• **Task description**: Which lines run from the one containing "Create worship sets" to the end of the entries? Copy them exactly, both ends included, and give nothing else.

Source texts of formatted documents
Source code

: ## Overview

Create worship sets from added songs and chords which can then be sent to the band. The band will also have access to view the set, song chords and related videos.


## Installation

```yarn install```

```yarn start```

• **Task result**:
Create worship sets from added songs and chords which can then be sent to the band. The band will also have access to view the set, song chords and related videos.


## Installation

```yarn install```

```yarn start```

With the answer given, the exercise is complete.